● **What the task requires**: Give an exact copy of the data that follows, but none of its pictures.

● **Data provided**:

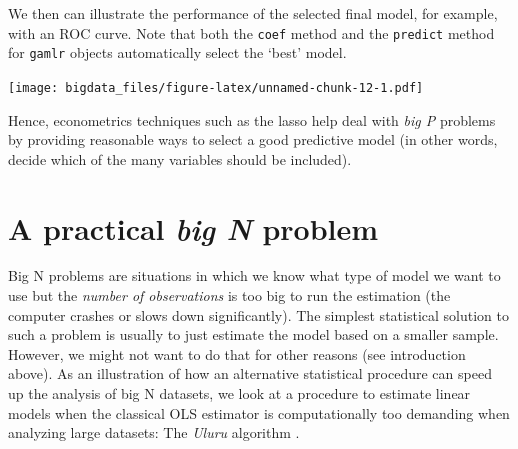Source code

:\documentclass[
  12pt,
]{style/krantz}
\newenvironment{Shaded}{\begin{snugshade}}{\end{snugshade}}
\newcommand{\AttributeTok}[1]{\textcolor[rgb]{0.77,0.63,0.00}{#1}}
\newcommand{\CommentTok}[1]{\textcolor[rgb]{0.56,0.35,0.01}{\textit{#1}}}
\newcommand{\ConstantTok}[1]{\textcolor[rgb]{0.00,0.00,0.00}{#1}}
\newcommand{\FunctionTok}[1]{\textcolor[rgb]{0.00,0.00,0.00}{#1}}
\newcommand{\NormalTok}[1]{#1}
\newcommand{\OtherTok}[1]{\textcolor[rgb]{0.56,0.35,0.01}{#1}}
\newcommand{\SpecialCharTok}[1]{\textcolor[rgb]{0.00,0.00,0.00}{#1}}
\newcommand{\StringTok}[1]{\textcolor[rgb]{0.31,0.60,0.02}{#1}}
\begin{document}
We then can illustrate the performance of the selected final model, for example, with an ROC curve. Note that both the \texttt{coef} method and the \texttt{predict} method for \texttt{gamlr} objects automatically select the `best' model.

\begin{Shaded}
\end{Shaded}

\texttt{[image: bigdata\_files/figure-latex/unnamed-chunk-12-1.pdf]}

Hence, econometrics techniques such as the lasso help deal with \emph{big P} problems by providing reasonable ways to select a good predictive model (in other words, decide which of the many variables should be included).

\hypertarget{a-practical-big-n-problem}{%
\section{\texorpdfstring{A practical \emph{big N} problem}{A practical big N problem}}\label{a-practical-big-n-problem}}

Big N problems are situations in which we know what type of model we want to use but the \emph{number of observations} is too big to run the estimation (the computer crashes or slows down significantly). The simplest statistical solution to such a problem is usually to just estimate the model based on a smaller sample. However, we might not want to do that for other reasons (see introduction above). As an illustration of how an alternative statistical procedure can speed up the analysis of big N datasets, we look at a procedure to estimate linear models when the classical OLS estimator is computationally too demanding when analyzing large datasets: The \emph{Uluru} algorithm \citep{dhillon_2013}.
\end{document}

● **Solution for this problem**:
Source code

:\documentclass[
  12pt,
]{style/krantz}
\newenvironment{Shaded}{\begin{snugshade}}{\end{snugshade}}
\newcommand{\AttributeTok}[1]{\textcolor[rgb]{0.77,0.63,0.00}{#1}}
\newcommand{\CommentTok}[1]{\textcolor[rgb]{0.56,0.35,0.01}{\textit{#1}}}
\newcommand{\ConstantTok}[1]{\textcolor[rgb]{0.00,0.00,0.00}{#1}}
\newcommand{\FunctionTok}[1]{\textcolor[rgb]{0.00,0.00,0.00}{#1}}
\newcommand{\NormalTok}[1]{#1}
\newcommand{\OtherTok}[1]{\textcolor[rgb]{0.56,0.35,0.01}{#1}}
\newcommand{\SpecialCharTok}[1]{\textcolor[rgb]{0.00,0.00,0.00}{#1}}
\newcommand{\StringTok}[1]{\textcolor[rgb]{0.31,0.60,0.02}{#1}}
\begin{document}
We then can illustrate the performance of the selected final model, for example, with an ROC curve. Note that both the \texttt{coef} method and the \texttt{predict} method for \texttt{gamlr} objects automatically select the `best' model.

\begin{Shaded}
\end{Shaded}

\texttt{[image: bigdata\_files/figure-latex/unnamed-chunk-12-1.pdf]}

Hence, econometrics techniques such as the lasso help deal with \emph{big P} problems by providing reasonable ways to select a good predictive model (in other words, decide which of the many variables should be included).

\hypertarget{a-practical-big-n-problem}{%
\section{\texorpdfstring{A practical \emph{big N} problem}{A practical big N problem}}\label{a-practical-big-n-problem}}

Big N problems are situations in which we know what type of model we want to use but the \emph{number of observations} is too big to run the estimation (the computer crashes or slows down significantly). The simplest statistical solution to such a problem is usually to just estimate the model based on a smaller sample. However, we might not want to do that for other reasons (see introduction above). As an illustration of how an alternative statistical procedure can speed up the analysis of big N datasets, we look at a procedure to estimate linear models when the classical OLS estimator is computationally too demanding when analyzing large datasets: The \emph{Uluru} algorithm \citep{dhillon_2013}.
\end{document}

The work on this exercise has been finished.